Plusieurs techniques sont possibles pour traiter les terres contaminées:
- Criblage concassage pour obtenir des morceaux de moins d'un centimètre, empêchant la renouée de repousser. Cette technique a cependant certaines limites explicitées dans le rapport.
- Concassage et bâchage, en excavant les terres contaminées et en les disposant en fines couches pour ensuite les concasser finement et obtenir un broyat. La terre est ensuite remise dans l'excavation et recouverte d'une bâche opaque.
- L'enfouissement : l'objectif est d'enterrer la terre contaminée assez profondément pour que les plantes ne repoussent pas.
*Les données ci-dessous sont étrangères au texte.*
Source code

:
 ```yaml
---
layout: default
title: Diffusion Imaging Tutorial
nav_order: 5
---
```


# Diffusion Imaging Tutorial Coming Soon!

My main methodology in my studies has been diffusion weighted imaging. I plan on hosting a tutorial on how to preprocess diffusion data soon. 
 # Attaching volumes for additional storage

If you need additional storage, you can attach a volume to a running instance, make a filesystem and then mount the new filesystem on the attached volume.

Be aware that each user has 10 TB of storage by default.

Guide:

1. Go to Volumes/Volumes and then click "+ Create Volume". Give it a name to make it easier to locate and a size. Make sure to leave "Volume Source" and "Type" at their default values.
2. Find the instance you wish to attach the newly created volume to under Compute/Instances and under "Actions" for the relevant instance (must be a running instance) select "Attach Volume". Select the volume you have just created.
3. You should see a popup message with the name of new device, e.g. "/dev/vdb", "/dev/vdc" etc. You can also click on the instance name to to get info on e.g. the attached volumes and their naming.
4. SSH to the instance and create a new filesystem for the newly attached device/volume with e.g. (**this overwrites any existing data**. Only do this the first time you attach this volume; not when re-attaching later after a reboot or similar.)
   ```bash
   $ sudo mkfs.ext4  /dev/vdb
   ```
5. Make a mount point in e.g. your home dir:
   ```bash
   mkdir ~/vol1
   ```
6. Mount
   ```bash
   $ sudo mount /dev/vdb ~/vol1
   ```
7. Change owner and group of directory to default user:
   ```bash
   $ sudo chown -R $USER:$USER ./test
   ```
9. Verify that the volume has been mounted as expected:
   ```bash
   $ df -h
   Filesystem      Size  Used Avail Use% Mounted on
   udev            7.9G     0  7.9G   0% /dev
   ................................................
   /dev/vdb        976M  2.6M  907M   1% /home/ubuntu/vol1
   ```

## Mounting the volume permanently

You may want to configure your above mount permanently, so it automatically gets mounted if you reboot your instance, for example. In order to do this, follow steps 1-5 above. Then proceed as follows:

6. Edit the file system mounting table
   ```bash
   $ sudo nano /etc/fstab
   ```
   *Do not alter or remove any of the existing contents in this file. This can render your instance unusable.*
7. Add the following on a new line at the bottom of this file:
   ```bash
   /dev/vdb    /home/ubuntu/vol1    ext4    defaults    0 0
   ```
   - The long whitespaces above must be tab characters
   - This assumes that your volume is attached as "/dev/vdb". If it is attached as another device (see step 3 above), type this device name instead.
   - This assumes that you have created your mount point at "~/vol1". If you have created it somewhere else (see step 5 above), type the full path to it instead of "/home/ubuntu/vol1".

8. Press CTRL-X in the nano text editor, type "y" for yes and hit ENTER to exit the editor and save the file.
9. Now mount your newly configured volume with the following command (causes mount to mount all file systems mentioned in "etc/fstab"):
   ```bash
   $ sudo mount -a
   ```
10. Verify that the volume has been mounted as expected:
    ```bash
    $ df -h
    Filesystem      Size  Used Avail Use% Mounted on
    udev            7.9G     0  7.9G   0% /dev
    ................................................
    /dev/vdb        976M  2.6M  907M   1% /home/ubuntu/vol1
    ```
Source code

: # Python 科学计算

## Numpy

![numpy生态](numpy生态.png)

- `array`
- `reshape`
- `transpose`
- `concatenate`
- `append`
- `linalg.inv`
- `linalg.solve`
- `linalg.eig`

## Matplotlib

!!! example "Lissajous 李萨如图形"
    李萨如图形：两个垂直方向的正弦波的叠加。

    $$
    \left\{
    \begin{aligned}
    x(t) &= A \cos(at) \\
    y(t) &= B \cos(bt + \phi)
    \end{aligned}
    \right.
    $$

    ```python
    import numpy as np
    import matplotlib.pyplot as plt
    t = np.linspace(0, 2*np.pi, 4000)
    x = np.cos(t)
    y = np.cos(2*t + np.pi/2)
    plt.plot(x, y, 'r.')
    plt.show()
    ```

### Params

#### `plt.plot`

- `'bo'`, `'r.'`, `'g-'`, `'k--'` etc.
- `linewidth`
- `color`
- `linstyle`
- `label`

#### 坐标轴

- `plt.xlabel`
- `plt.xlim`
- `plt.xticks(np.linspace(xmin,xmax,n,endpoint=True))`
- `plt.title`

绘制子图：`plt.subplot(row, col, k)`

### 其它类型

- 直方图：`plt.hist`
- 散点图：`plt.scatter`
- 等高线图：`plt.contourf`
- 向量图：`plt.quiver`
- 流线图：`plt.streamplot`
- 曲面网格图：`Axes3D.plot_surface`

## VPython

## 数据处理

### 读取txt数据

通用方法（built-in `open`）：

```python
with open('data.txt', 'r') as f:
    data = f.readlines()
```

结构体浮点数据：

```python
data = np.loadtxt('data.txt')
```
La profondeur de plusieurs mètres varie selon les espèces (5m pour la renouée par exemple) et cette terre ne doit pas bouger pendant plusieurs années.
- L'encapsulage est une solution alternative d'enfouissement, en creusant une grande fosse dans laquelle on dépose les terres contaminées qu'on recouvre de sable, d'une membrane géotechnique épaisse et de deux mètres de terre.
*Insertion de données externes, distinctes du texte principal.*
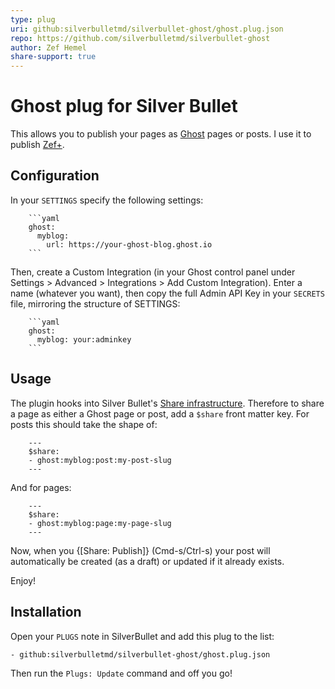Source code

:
 ```yaml
---
type: plug
uri: github:silverbulletmd/silverbullet-ghost/ghost.plug.json
repo: https://github.com/silverbulletmd/silverbullet-ghost
author: Zef Hemel
share-support: true
---
```


<!-- #include [[https://raw.githubusercontent.com/silverbulletmd/silverbullet-ghost/main/README.md]] -->
# Ghost plug for Silver Bullet

This allows you to publish your pages as [Ghost](https://ghost.org/) pages or posts. I use it to publish [Zef+](https://zef.plus).

## Configuration
In your `SETTINGS` specify the following settings:

        ```yaml
        ghost:
          myblog:
            url: https://your-ghost-blog.ghost.io
        ```

Then, create a Custom Integration (in your Ghost control panel under Settings > Advanced > Integrations > Add Custom Integration). Enter a name (whatever you want), then copy the full Admin API Key in your `SECRETS` file, mirroring the structure of SETTINGS:

        ```yaml
        ghost:
          myblog: your:adminkey
        ```

## Usage
The plugin hooks into Silver Bullet's [Share infrastructure](https://silverbullet.md/%F0%9F%94%8C_Share). Therefore to share a page as either a Ghost page or post, add a `$share` front matter key. For posts this should take the shape of:

        ---
        $share:
        - ghost:myblog:post:my-post-slug
        ---

And for pages:

        ---
        $share:
        - ghost:myblog:page:my-page-slug
        ---

Now, when you {[Share: Publish]} (Cmd-s/Ctrl-s) your post will automatically be created (as a draft) or updated if it already exists. 

Enjoy!

## Installation
Open your `PLUGS` note in SilverBullet and add this plug to the list:

```
- github:silverbulletmd/silverbullet-ghost/ghost.plug.json
```

Then run the `Plugs: Update` command and off you go!
<!-- /include -->
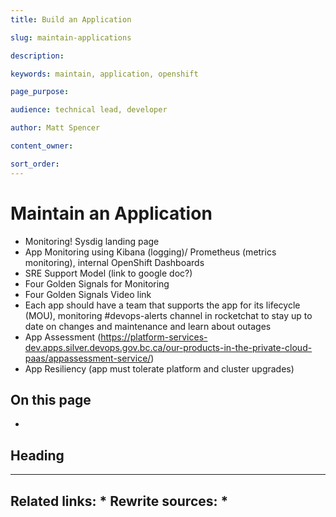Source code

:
 ```yaml
---
title: Build an Application

slug: maintain-applications

description: 

keywords: maintain, application, openshift

page_purpose: 

audience: technical lead, developer

author: Matt Spencer

content_owner: 

sort_order: 
---
```


# Maintain an Application

- Monitoring! Sysdig landing page
- App Monitoring using Kibana (logging)/ Prometheus (metrics monitoring), internal OpenShift Dashboards
- SRE Support Model (link to google doc?)
- Four Golden Signals for Monitoring
- Four Golden Signals Video link
- Each app should have a team that supports the app for its lifecycle (MOU), monitoring #devops-alerts channel in rocketchat to stay up to date on changes and maintenance and learn about outages 
- App Assessment (https://platform-services-dev.apps.silver.devops.gov.bc.ca/our-products-in-the-private-cloud-paas/appassessment-service/)
- App Resiliency (app must tolerate platform and cluster upgrades)


## On this page
- 

## Heading<a name="section-name"></a>





---
Related links:
* 
Rewrite sources:
* 
---

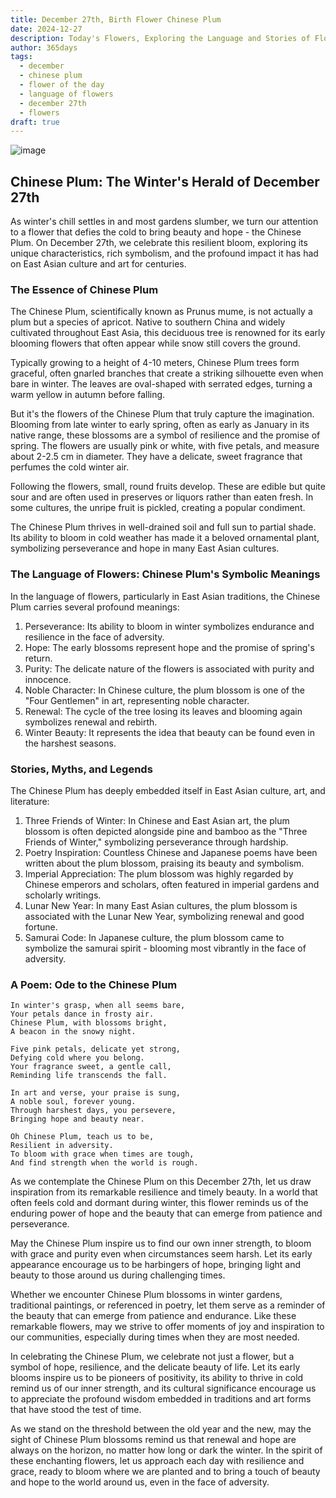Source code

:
 ```yaml
---
title: December 27th, Birth Flower Chinese Plum
date: 2024-12-27
description: Today's Flowers, Exploring the Language and Stories of Flowers Chinese Plum
author: 365days
tags:
  - december
  - chinese plum
  - flower of the day
  - language of flowers
  - december 27th
  - flowers
draft: true
---
```



![image](#center)

## Chinese Plum: The Winter's Herald of December 27th

As winter's chill settles in and most gardens slumber, we turn our attention to a flower that defies the cold to bring beauty and hope - the Chinese Plum. On December 27th, we celebrate this resilient bloom, exploring its unique characteristics, rich symbolism, and the profound impact it has had on East Asian culture and art for centuries.

### The Essence of Chinese Plum

The Chinese Plum, scientifically known as Prunus mume, is not actually a plum but a species of apricot. Native to southern China and widely cultivated throughout East Asia, this deciduous tree is renowned for its early blooming flowers that often appear while snow still covers the ground.

Typically growing to a height of 4-10 meters, Chinese Plum trees form graceful, often gnarled branches that create a striking silhouette even when bare in winter. The leaves are oval-shaped with serrated edges, turning a warm yellow in autumn before falling.

But it's the flowers of the Chinese Plum that truly capture the imagination. Blooming from late winter to early spring, often as early as January in its native range, these blossoms are a symbol of resilience and the promise of spring. The flowers are usually pink or white, with five petals, and measure about 2-2.5 cm in diameter. They have a delicate, sweet fragrance that perfumes the cold winter air.

Following the flowers, small, round fruits develop. These are edible but quite sour and are often used in preserves or liquors rather than eaten fresh. In some cultures, the unripe fruit is pickled, creating a popular condiment.

The Chinese Plum thrives in well-drained soil and full sun to partial shade. Its ability to bloom in cold weather has made it a beloved ornamental plant, symbolizing perseverance and hope in many East Asian cultures.

### The Language of Flowers: Chinese Plum's Symbolic Meanings

In the language of flowers, particularly in East Asian traditions, the Chinese Plum carries several profound meanings:

1. Perseverance: Its ability to bloom in winter symbolizes endurance and resilience in the face of adversity.
2. Hope: The early blossoms represent hope and the promise of spring's return.
3. Purity: The delicate nature of the flowers is associated with purity and innocence.
4. Noble Character: In Chinese culture, the plum blossom is one of the "Four Gentlemen" in art, representing noble character.
5. Renewal: The cycle of the tree losing its leaves and blooming again symbolizes renewal and rebirth.
6. Winter Beauty: It represents the idea that beauty can be found even in the harshest seasons.

### Stories, Myths, and Legends

The Chinese Plum has deeply embedded itself in East Asian culture, art, and literature:

1. Three Friends of Winter: In Chinese and East Asian art, the plum blossom is often depicted alongside pine and bamboo as the "Three Friends of Winter," symbolizing perseverance through hardship.
2. Poetry Inspiration: Countless Chinese and Japanese poems have been written about the plum blossom, praising its beauty and symbolism.
3. Imperial Appreciation: The plum blossom was highly regarded by Chinese emperors and scholars, often featured in imperial gardens and scholarly writings.
4. Lunar New Year: In many East Asian cultures, the plum blossom is associated with the Lunar New Year, symbolizing renewal and good fortune.
5. Samurai Code: In Japanese culture, the plum blossom came to symbolize the samurai spirit - blooming most vibrantly in the face of adversity.

### A Poem: Ode to the Chinese Plum

	In winter's grasp, when all seems bare,
	Your petals dance in frosty air.
	Chinese Plum, with blossoms bright,
	A beacon in the snowy night.
	
	Five pink petals, delicate yet strong,
	Defying cold where you belong.
	Your fragrance sweet, a gentle call,
	Reminding life transcends the fall.
	
	In art and verse, your praise is sung,
	A noble soul, forever young.
	Through harshest days, you persevere,
	Bringing hope and beauty near.
	
	Oh Chinese Plum, teach us to be,
	Resilient in adversity.
	To bloom with grace when times are tough,
	And find strength when the world is rough.

As we contemplate the Chinese Plum on this December 27th, let us draw inspiration from its remarkable resilience and timely beauty. In a world that often feels cold and dormant during winter, this flower reminds us of the enduring power of hope and the beauty that can emerge from patience and perseverance.

May the Chinese Plum inspire us to find our own inner strength, to bloom with grace and purity even when circumstances seem harsh. Let its early appearance encourage us to be harbingers of hope, bringing light and beauty to those around us during challenging times.

Whether we encounter Chinese Plum blossoms in winter gardens, traditional paintings, or referenced in poetry, let them serve as a reminder of the beauty that can emerge from patience and endurance. Like these remarkable flowers, may we strive to offer moments of joy and inspiration to our communities, especially during times when they are most needed.

In celebrating the Chinese Plum, we celebrate not just a flower, but a symbol of hope, resilience, and the delicate beauty of life. Let its early blooms inspire us to be pioneers of positivity, its ability to thrive in cold remind us of our inner strength, and its cultural significance encourage us to appreciate the profound wisdom embedded in traditions and art forms that have stood the test of time.

As we stand on the threshold between the old year and the new, may the sight of Chinese Plum blossoms remind us that renewal and hope are always on the horizon, no matter how long or dark the winter. In the spirit of these enchanting flowers, let us approach each day with resilience and grace, ready to bloom where we are planted and to bring a touch of beauty and hope to the world around us, even in the face of adversity.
Le rapport présente aussi un guide d'identification des rhizomes de Renouée du Japon.
Quelles méthodes de gestion des renouées asiatiques ?
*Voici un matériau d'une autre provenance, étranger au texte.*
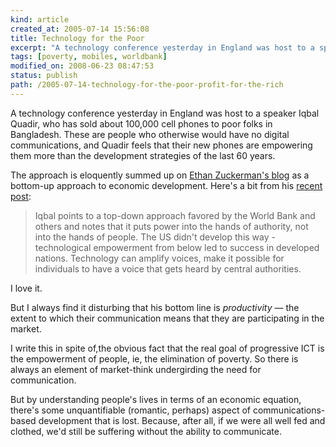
 ```yaml
--- 
kind: article
created_at: 2005-07-14 15:56:08
title: Technology for the Poor
excerpt: "A technology conference yesterday in England was host to a speaker Iqbal Quadir, who has sold about 100,000 cell phones to poor folks in Bangladesh."
tags: [poverty, mobiles, worldbank]
modified_on: 2008-06-23 08:47:53
status: publish 
path: /2005-07-14-technology-for-the-poor-profit-for-the-rich
---
```


A technology conference yesterday in England was host to a speaker Iqbal Quadir, who has sold about 100,000 cell phones to poor folks in Bangladesh. These are people who otherwise would have no digital communications, and Quadir feels that their new phones are empowering them more than the development strategies of the last 60 years.

The approach is eloquently summed up on <a href="http://www.ethanzuckerman.com">Ethan Zuckerman's blog</a> as a bottom-up approach to economic development. Here's a bit from his <a href="http://www.ethanzuckerman.com/blog/?p=85">recent post</a>:

<blockquote class="large">
Iqbal points to a top-down approach favored by the World Bank and others and notes that it puts power into the hands of authority, not into the hands of people. The US didn't develop this way - technological empowerment from below led to success in developed nations. Technology can amplify voices, make it possible for individuals to have a voice that gets heard by central authorities.
</blockquote>

I love it.

But I always find it disturbing that his bottom line is <em>productivity</em> &mdash; the extent to which their communication means that they are participating in the market. 

I write this in spite of,the obvious fact that the real goal of progressive ICT is the empowerment of people, ie, the elimination of poverty. So there is always an element of market-think undergirding the need for communication.

But by understanding people's lives in terms of an economic equation, there's some unquantifiable (romantic, perhaps) aspect of communications-based development that is lost. Because, after all, if we were all well fed and clothed, we'd still be suffering without the ability to communicate.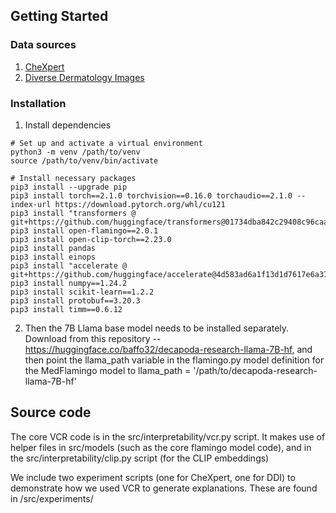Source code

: ## Getting Started

### Data sources

1. [CheXpert](https://aimi.stanford.edu/datasets/chexpert-chest-x-rays)
2. [Diverse Dermatology Images](https://stanfordaimi.azurewebsites.net/datasets/35866158-8196-48d8-87bf-50dca81df965)

### Installation

1. Install dependencies
```
# Set up and activate a virtual environment
python3 -m venv /path/to/venv
source /path/to/venv/bin/activate

# Install necessary packages
pip3 install --upgrade pip
pip3 install torch==2.1.0 torchvision==0.16.0 torchaudio==2.1.0 --index-url https://download.pytorch.org/whl/cu121
pip3 install "transformers @ git+https://github.com/huggingface/transformers@01734dba842c29408c96caa5c345c9e415c7569b"
pip3 install open-flamingo==2.0.1
pip3 install open-clip-torch==2.23.0
pip3 install pandas
pip3 install einops
pip3 install "accelerate @ git+https://github.com/huggingface/accelerate@4d583ad6a1f13d1d7617e6a37f791ec01a68413a"
pip3 install numpy==1.24.2
pip3 install scikit-learn==1.2.2
pip3 install protobuf==3.20.3
pip3 install timm==0.6.12
```

2. Then the 7B Llama base model needs to be installed separately. Download from this repository -- https://huggingface.co/baffo32/decapoda-research-llama-7B-hf, and then point the llama_path variable in the flamingo.py model definition for the MedFlamingo model to llama_path = '/path/to/decapoda-research-llama-7B-hf'

## Source code

The core VCR code is in the src/interpretability/vcr.py script. It makes use of helper files in src/models (such as the core flamingo model code), and in the src/interpretability/clip.py script (for the CLIP embeddings)

We include two experiment scripts (one for CheXpert, one for DDI) to demonstrate how we used VCR to generate explanations. These are found in /src/experiments/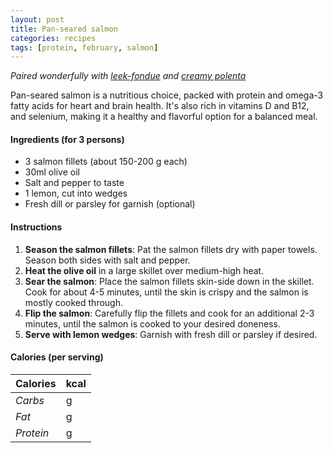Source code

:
 ```yaml
---
layout: post
title: Pan-seared salmon
categories: recipes
tags: [protein, february, salmon]
---
```


*Paired wonderfully with <a href="/recipes/leek-fondue">leek-fondue</a> and <a href="/recipes/creamy-polenta">creamy polenta</a>*

Pan-seared salmon is a nutritious choice, packed with protein and omega-3 fatty acids for heart and brain health. It's also rich in vitamins D and B12, and selenium, making it a healthy and flavorful option for a balanced meal.

#### Ingredients (for 3 persons)
- 3 salmon fillets (about 150-200 g each)
- 30ml olive oil
- Salt and pepper to taste
- 1 lemon, cut into wedges
- Fresh dill or parsley for garnish (optional)

#### Instructions
1. **Season the salmon fillets**: Pat the salmon fillets dry with paper towels. Season both sides with salt and pepper.
2. **Heat the olive oil** in a large skillet over medium-high heat.
3. **Sear the salmon**: Place the salmon fillets skin-side down in the skillet. Cook for about 4-5 minutes, until the skin is crispy and the salmon is mostly cooked through.
4. **Flip the salmon**: Carefully flip the fillets and cook for an additional 2-3 minutes, until the salmon is cooked to your desired doneness.
5. **Serve with lemon wedges**: Garnish with fresh dill or parsley if desired.

#### Calories (per serving)

| **Calories** | kcal |
| ----------- | ----------- |
| *Carbs* | g |
| *Fat* | g |
| *Protein* | g |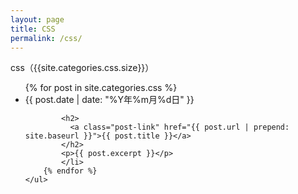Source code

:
 ```yaml
---
layout: page
title: CSS
permalink: /css/
---
```


<div class="home">
    css（{{site.categories.css.size}}）
    <ul class="post-list">
        {% for post in site.categories.css %}
            <li>
            <span class="post-meta">{{ post.date | date: "%Y年%m月%d日" }}</span>

            <h2>
              <a class="post-link" href="{{ post.url | prepend: site.baseurl }}">{{ post.title }}</a>
            </h2>
            <p>{{ post.excerpt }}</p>
            </li>
        {% endfor %}
    </ul>
</div>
La seconde étude réalisée pour la DREAL Bourgogne-Franche-Comté est une analyse bibliographique des méthodes de gestion des renouées asiatiques avec des recommandations pratiques pour la gestion d'importants volumes de terres infestées, aussi bien en amont du chantier que lors de sa réalisation.
Cependant, le compostage est plus ou moins efficace suivant la technique utilisée, et la méthanisation peut se faire dans les unités de méthanisation existantes mais beaucoup les refusent.
D'autres techniques existent:
- Brûlage sur place,
- Solarisation par ensachage, qui convient pour de faibles volumes.
- Enfouissement simple ou avec capsulage comme mentionné dans l'étude précédente.
Le rapport présente les enjeux spécifiques liés aux chantiers routiers et la méthode en 5 étapes pour élaborer un plan de gestion. Il expose également les méthodes écologiques et mécaniques de lutte contre les parties aériennes et enterrées des renouées asiatiques, en estimant les coûts.
L'analyse bibliographique montre que plusieurs méthodes conviennent pour la gestion des terres infestées par les renouées asiatiques lors de terrassements linéaires sur des chantiers routiers :
- L’excavation et l’enfouissement à une profondeur d’au moins cinq mètres ;
- L'excavation et le stockage dans des centres d’enfouissement technique de classe 2 ;
- Le concassage qui englobe deux techniques : le concassage/bâchage et le criblage/
concassage. La technique du criblage/concassage présente le meilleur compromis coût/efficacité pour le traitement d’un volume important de terres infestées notamment au démarrage d’un chantier.
Ce rapport propose dans la deuxième partie des recommandations pour gérer d'importants volumes de terres infestées, notamment pour mettre en oeuvre la méthode du criblage - concassage.